Laurell K. Hamilton jest autorką serii bestsellerowych powieści o Anicie Blake, łowcy wampirów. Mieszka w Arnold, w Missouri z mężem, córką, dwoma psami, trzema ptakami i kuropatwą rezydującą na gruszy.
Jako, iż podobała mi się postać Anity Blake wykreowana w serii książek napisanych przez Laurell K. Hamilton z chęcią sięgnęłam po kolejna jej książkę „Pocałunek ciemności”.
Anita Blake zabójca wampirów, nekromantka i animatorka zwłok, bohaterka dziewiętnasto książkowego cyklu. Przeciętna dziewczyna o specyficznym poczuciu humoru, czarnym i sarkastycznym wprowadza nas w swój alternatywny świat licencjonowanej egzekutorki wszelkiej maści nieumartych i istot magicznych działających niezgodnie z prawem. Mieszanka fantastyki, horroru z elementem kryminału i domieszką romansu. Pierwszą z przeczytanych przeze mnie o niej książek czytało się łatwo lekko i przyjemnie. Nie nudziła mnie i z chęcią sięgałam po kolejne tomy, które czytałam z taką samą przyjemnością.
Gdy dostałam w swoje ręce „Pocałunek ciemności” nawet nie czytałam opisu książki. Myślałam, iż to kolejny tom wyżej wymienionego cyklu, a nawet jeżeli nie to pewnie coś w tym samym stylu.
Pierwsze strony książki wyprowadziły mnie natychmiast z błędu.
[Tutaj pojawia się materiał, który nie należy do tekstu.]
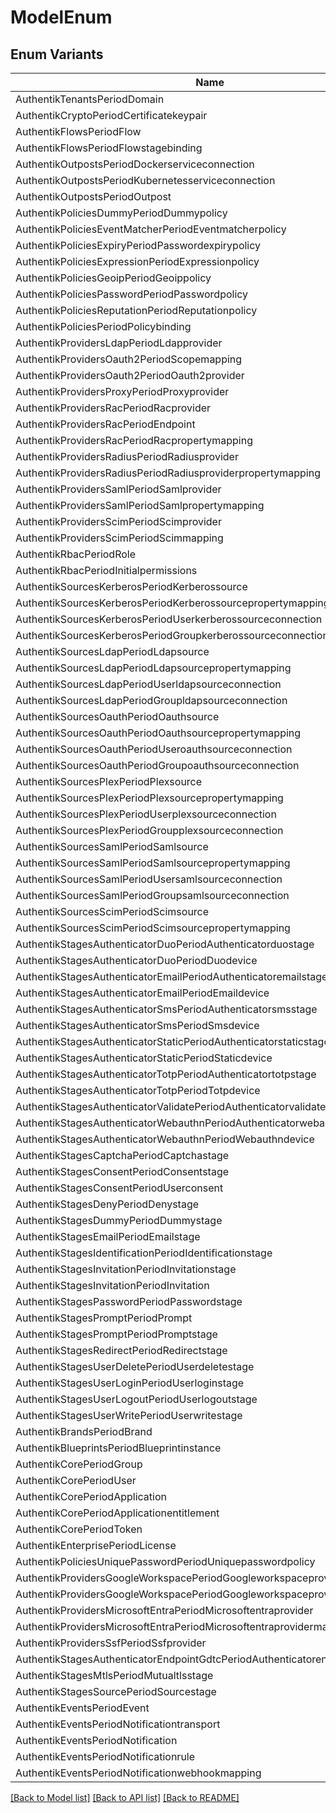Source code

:# ModelEnum

## Enum Variants

| Name | Value |
|---- | -----|
| AuthentikTenantsPeriodDomain | authentik_tenants.domain |
| AuthentikCryptoPeriodCertificatekeypair | authentik_crypto.certificatekeypair |
| AuthentikFlowsPeriodFlow | authentik_flows.flow |
| AuthentikFlowsPeriodFlowstagebinding | authentik_flows.flowstagebinding |
| AuthentikOutpostsPeriodDockerserviceconnection | authentik_outposts.dockerserviceconnection |
| AuthentikOutpostsPeriodKubernetesserviceconnection | authentik_outposts.kubernetesserviceconnection |
| AuthentikOutpostsPeriodOutpost | authentik_outposts.outpost |
| AuthentikPoliciesDummyPeriodDummypolicy | authentik_policies_dummy.dummypolicy |
| AuthentikPoliciesEventMatcherPeriodEventmatcherpolicy | authentik_policies_event_matcher.eventmatcherpolicy |
| AuthentikPoliciesExpiryPeriodPasswordexpirypolicy | authentik_policies_expiry.passwordexpirypolicy |
| AuthentikPoliciesExpressionPeriodExpressionpolicy | authentik_policies_expression.expressionpolicy |
| AuthentikPoliciesGeoipPeriodGeoippolicy | authentik_policies_geoip.geoippolicy |
| AuthentikPoliciesPasswordPeriodPasswordpolicy | authentik_policies_password.passwordpolicy |
| AuthentikPoliciesReputationPeriodReputationpolicy | authentik_policies_reputation.reputationpolicy |
| AuthentikPoliciesPeriodPolicybinding | authentik_policies.policybinding |
| AuthentikProvidersLdapPeriodLdapprovider | authentik_providers_ldap.ldapprovider |
| AuthentikProvidersOauth2PeriodScopemapping | authentik_providers_oauth2.scopemapping |
| AuthentikProvidersOauth2PeriodOauth2provider | authentik_providers_oauth2.oauth2provider |
| AuthentikProvidersProxyPeriodProxyprovider | authentik_providers_proxy.proxyprovider |
| AuthentikProvidersRacPeriodRacprovider | authentik_providers_rac.racprovider |
| AuthentikProvidersRacPeriodEndpoint | authentik_providers_rac.endpoint |
| AuthentikProvidersRacPeriodRacpropertymapping | authentik_providers_rac.racpropertymapping |
| AuthentikProvidersRadiusPeriodRadiusprovider | authentik_providers_radius.radiusprovider |
| AuthentikProvidersRadiusPeriodRadiusproviderpropertymapping | authentik_providers_radius.radiusproviderpropertymapping |
| AuthentikProvidersSamlPeriodSamlprovider | authentik_providers_saml.samlprovider |
| AuthentikProvidersSamlPeriodSamlpropertymapping | authentik_providers_saml.samlpropertymapping |
| AuthentikProvidersScimPeriodScimprovider | authentik_providers_scim.scimprovider |
| AuthentikProvidersScimPeriodScimmapping | authentik_providers_scim.scimmapping |
| AuthentikRbacPeriodRole | authentik_rbac.role |
| AuthentikRbacPeriodInitialpermissions | authentik_rbac.initialpermissions |
| AuthentikSourcesKerberosPeriodKerberossource | authentik_sources_kerberos.kerberossource |
| AuthentikSourcesKerberosPeriodKerberossourcepropertymapping | authentik_sources_kerberos.kerberossourcepropertymapping |
| AuthentikSourcesKerberosPeriodUserkerberossourceconnection | authentik_sources_kerberos.userkerberossourceconnection |
| AuthentikSourcesKerberosPeriodGroupkerberossourceconnection | authentik_sources_kerberos.groupkerberossourceconnection |
| AuthentikSourcesLdapPeriodLdapsource | authentik_sources_ldap.ldapsource |
| AuthentikSourcesLdapPeriodLdapsourcepropertymapping | authentik_sources_ldap.ldapsourcepropertymapping |
| AuthentikSourcesLdapPeriodUserldapsourceconnection | authentik_sources_ldap.userldapsourceconnection |
| AuthentikSourcesLdapPeriodGroupldapsourceconnection | authentik_sources_ldap.groupldapsourceconnection |
| AuthentikSourcesOauthPeriodOauthsource | authentik_sources_oauth.oauthsource |
| AuthentikSourcesOauthPeriodOauthsourcepropertymapping | authentik_sources_oauth.oauthsourcepropertymapping |
| AuthentikSourcesOauthPeriodUseroauthsourceconnection | authentik_sources_oauth.useroauthsourceconnection |
| AuthentikSourcesOauthPeriodGroupoauthsourceconnection | authentik_sources_oauth.groupoauthsourceconnection |
| AuthentikSourcesPlexPeriodPlexsource | authentik_sources_plex.plexsource |
| AuthentikSourcesPlexPeriodPlexsourcepropertymapping | authentik_sources_plex.plexsourcepropertymapping |
| AuthentikSourcesPlexPeriodUserplexsourceconnection | authentik_sources_plex.userplexsourceconnection |
| AuthentikSourcesPlexPeriodGroupplexsourceconnection | authentik_sources_plex.groupplexsourceconnection |
| AuthentikSourcesSamlPeriodSamlsource | authentik_sources_saml.samlsource |
| AuthentikSourcesSamlPeriodSamlsourcepropertymapping | authentik_sources_saml.samlsourcepropertymapping |
| AuthentikSourcesSamlPeriodUsersamlsourceconnection | authentik_sources_saml.usersamlsourceconnection |
| AuthentikSourcesSamlPeriodGroupsamlsourceconnection | authentik_sources_saml.groupsamlsourceconnection |
| AuthentikSourcesScimPeriodScimsource | authentik_sources_scim.scimsource |
| AuthentikSourcesScimPeriodScimsourcepropertymapping | authentik_sources_scim.scimsourcepropertymapping |
| AuthentikStagesAuthenticatorDuoPeriodAuthenticatorduostage | authentik_stages_authenticator_duo.authenticatorduostage |
| AuthentikStagesAuthenticatorDuoPeriodDuodevice | authentik_stages_authenticator_duo.duodevice |
| AuthentikStagesAuthenticatorEmailPeriodAuthenticatoremailstage | authentik_stages_authenticator_email.authenticatoremailstage |
| AuthentikStagesAuthenticatorEmailPeriodEmaildevice | authentik_stages_authenticator_email.emaildevice |
| AuthentikStagesAuthenticatorSmsPeriodAuthenticatorsmsstage | authentik_stages_authenticator_sms.authenticatorsmsstage |
| AuthentikStagesAuthenticatorSmsPeriodSmsdevice | authentik_stages_authenticator_sms.smsdevice |
| AuthentikStagesAuthenticatorStaticPeriodAuthenticatorstaticstage | authentik_stages_authenticator_static.authenticatorstaticstage |
| AuthentikStagesAuthenticatorStaticPeriodStaticdevice | authentik_stages_authenticator_static.staticdevice |
| AuthentikStagesAuthenticatorTotpPeriodAuthenticatortotpstage | authentik_stages_authenticator_totp.authenticatortotpstage |
| AuthentikStagesAuthenticatorTotpPeriodTotpdevice | authentik_stages_authenticator_totp.totpdevice |
| AuthentikStagesAuthenticatorValidatePeriodAuthenticatorvalidatestage | authentik_stages_authenticator_validate.authenticatorvalidatestage |
| AuthentikStagesAuthenticatorWebauthnPeriodAuthenticatorwebauthnstage | authentik_stages_authenticator_webauthn.authenticatorwebauthnstage |
| AuthentikStagesAuthenticatorWebauthnPeriodWebauthndevice | authentik_stages_authenticator_webauthn.webauthndevice |
| AuthentikStagesCaptchaPeriodCaptchastage | authentik_stages_captcha.captchastage |
| AuthentikStagesConsentPeriodConsentstage | authentik_stages_consent.consentstage |
| AuthentikStagesConsentPeriodUserconsent | authentik_stages_consent.userconsent |
| AuthentikStagesDenyPeriodDenystage | authentik_stages_deny.denystage |
| AuthentikStagesDummyPeriodDummystage | authentik_stages_dummy.dummystage |
| AuthentikStagesEmailPeriodEmailstage | authentik_stages_email.emailstage |
| AuthentikStagesIdentificationPeriodIdentificationstage | authentik_stages_identification.identificationstage |
| AuthentikStagesInvitationPeriodInvitationstage | authentik_stages_invitation.invitationstage |
| AuthentikStagesInvitationPeriodInvitation | authentik_stages_invitation.invitation |
| AuthentikStagesPasswordPeriodPasswordstage | authentik_stages_password.passwordstage |
| AuthentikStagesPromptPeriodPrompt | authentik_stages_prompt.prompt |
| AuthentikStagesPromptPeriodPromptstage | authentik_stages_prompt.promptstage |
| AuthentikStagesRedirectPeriodRedirectstage | authentik_stages_redirect.redirectstage |
| AuthentikStagesUserDeletePeriodUserdeletestage | authentik_stages_user_delete.userdeletestage |
| AuthentikStagesUserLoginPeriodUserloginstage | authentik_stages_user_login.userloginstage |
| AuthentikStagesUserLogoutPeriodUserlogoutstage | authentik_stages_user_logout.userlogoutstage |
| AuthentikStagesUserWritePeriodUserwritestage | authentik_stages_user_write.userwritestage |
| AuthentikBrandsPeriodBrand | authentik_brands.brand |
| AuthentikBlueprintsPeriodBlueprintinstance | authentik_blueprints.blueprintinstance |
| AuthentikCorePeriodGroup | authentik_core.group |
| AuthentikCorePeriodUser | authentik_core.user |
| AuthentikCorePeriodApplication | authentik_core.application |
| AuthentikCorePeriodApplicationentitlement | authentik_core.applicationentitlement |
| AuthentikCorePeriodToken | authentik_core.token |
| AuthentikEnterprisePeriodLicense | authentik_enterprise.license |
| AuthentikPoliciesUniquePasswordPeriodUniquepasswordpolicy | authentik_policies_unique_password.uniquepasswordpolicy |
| AuthentikProvidersGoogleWorkspacePeriodGoogleworkspaceprovider | authentik_providers_google_workspace.googleworkspaceprovider |
| AuthentikProvidersGoogleWorkspacePeriodGoogleworkspaceprovidermapping | authentik_providers_google_workspace.googleworkspaceprovidermapping |
| AuthentikProvidersMicrosoftEntraPeriodMicrosoftentraprovider | authentik_providers_microsoft_entra.microsoftentraprovider |
| AuthentikProvidersMicrosoftEntraPeriodMicrosoftentraprovidermapping | authentik_providers_microsoft_entra.microsoftentraprovidermapping |
| AuthentikProvidersSsfPeriodSsfprovider | authentik_providers_ssf.ssfprovider |
| AuthentikStagesAuthenticatorEndpointGdtcPeriodAuthenticatorendpointgdtcstage | authentik_stages_authenticator_endpoint_gdtc.authenticatorendpointgdtcstage |
| AuthentikStagesMtlsPeriodMutualtlsstage | authentik_stages_mtls.mutualtlsstage |
| AuthentikStagesSourcePeriodSourcestage | authentik_stages_source.sourcestage |
| AuthentikEventsPeriodEvent | authentik_events.event |
| AuthentikEventsPeriodNotificationtransport | authentik_events.notificationtransport |
| AuthentikEventsPeriodNotification | authentik_events.notification |
| AuthentikEventsPeriodNotificationrule | authentik_events.notificationrule |
| AuthentikEventsPeriodNotificationwebhookmapping | authentik_events.notificationwebhookmapping |


[[Back to Model list]](../README.md#documentation-for-models) [[Back to API list]](../README.md#documentation-for-api-endpoints) [[Back to README]](../README.md)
Fabuła książki praktycznie nie istnieje, streścić ja można w kilku słowach.
Meredith Gentry, księżniczka Faerie, zbiegła z Dworu Królowej Powietrza i Ciemności. Od trzech lat ukrywa się jako Merry Gentry, pracując w Agencji Dedektywistycznej.
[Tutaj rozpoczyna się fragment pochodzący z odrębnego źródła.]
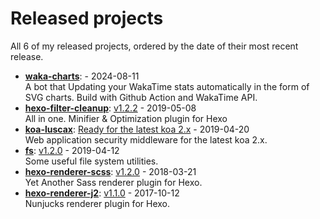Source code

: # Released projects

All <!-- release_count starts -->6<!-- release_count ends --> of my released projects, ordered by the date of their most recent release.

<!-- recent_releases starts -->
* **[waka-charts](https://github.com/mamboer/waka-charts)**: [](https://github.com/mamboer/waka-charts/releases/tag/v1.0.0) - 2024-08-11
<br>A bot that Updating your WakaTime stats automatically in the form of SVG charts.  Build with Github Action and WakaTime API.
* **[hexo-filter-cleanup](https://github.com/mamboer/hexo-filter-cleanup)**: [v1.2.2](https://github.com/mamboer/hexo-filter-cleanup/releases/tag/v1.2.2) - 2019-05-08
<br>All in one. Minifier & Optimization plugin for Hexo
* **[koa-luscax](https://github.com/mamboer/koa-luscax)**: [Ready for the latest koa 2.x](https://github.com/mamboer/koa-luscax/releases/tag/v1.0.0) - 2019-04-20
<br>Web application security middleware for the latest koa 2.x.
* **[fs](https://github.com/mamboer/fs)**: [v1.2.0](https://github.com/mamboer/fs/releases/tag/v1.2.0) - 2019-04-12
<br>Some useful file system utilities.
* **[hexo-renderer-scss](https://github.com/mamboer/hexo-renderer-scss)**: [v1.2.0](https://github.com/mamboer/hexo-renderer-scss/releases/tag/v1.2.0) - 2018-03-21
<br>Yet Another Sass renderer plugin for Hexo.
* **[hexo-renderer-j2](https://github.com/mamboer/hexo-renderer-j2)**: [v1.1.0](https://github.com/mamboer/hexo-renderer-j2/releases/tag/v1.1.0) - 2017-10-12
<br>Nunjucks renderer plugin for Hexo.
<!-- recent_releases ends -->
Nazwanie tej książki fantastyczna czy fantazy to grube nieporozumienie. Ciężko mi nazwać ten gatunek – fantastyka erotyczna czy erotyka fantastyczna. Z góry powinno być zaznaczone , że jest to książka z serii dla dorosłych. Praktycznie od samego początku wszystko w książce obraca się wokół seksu.
Wplatanie w treść postaci magicznych to jedyne co każe się zastanowić nad zaklasyfikowaniem książki pod jakiś określony gatunek. Główna bohaterka Meredith Gentry jest całkowitym przeciwieństwem Anity Blake.
„Meredith jest elfem i księżniczką, w dodatku ucieka od trudnych sytuacji, podczas gdy Anita jest w stu procentach śmiertelniczką, wybierającą z reguły wyjście siłowe, nie zaś ucieczkę.”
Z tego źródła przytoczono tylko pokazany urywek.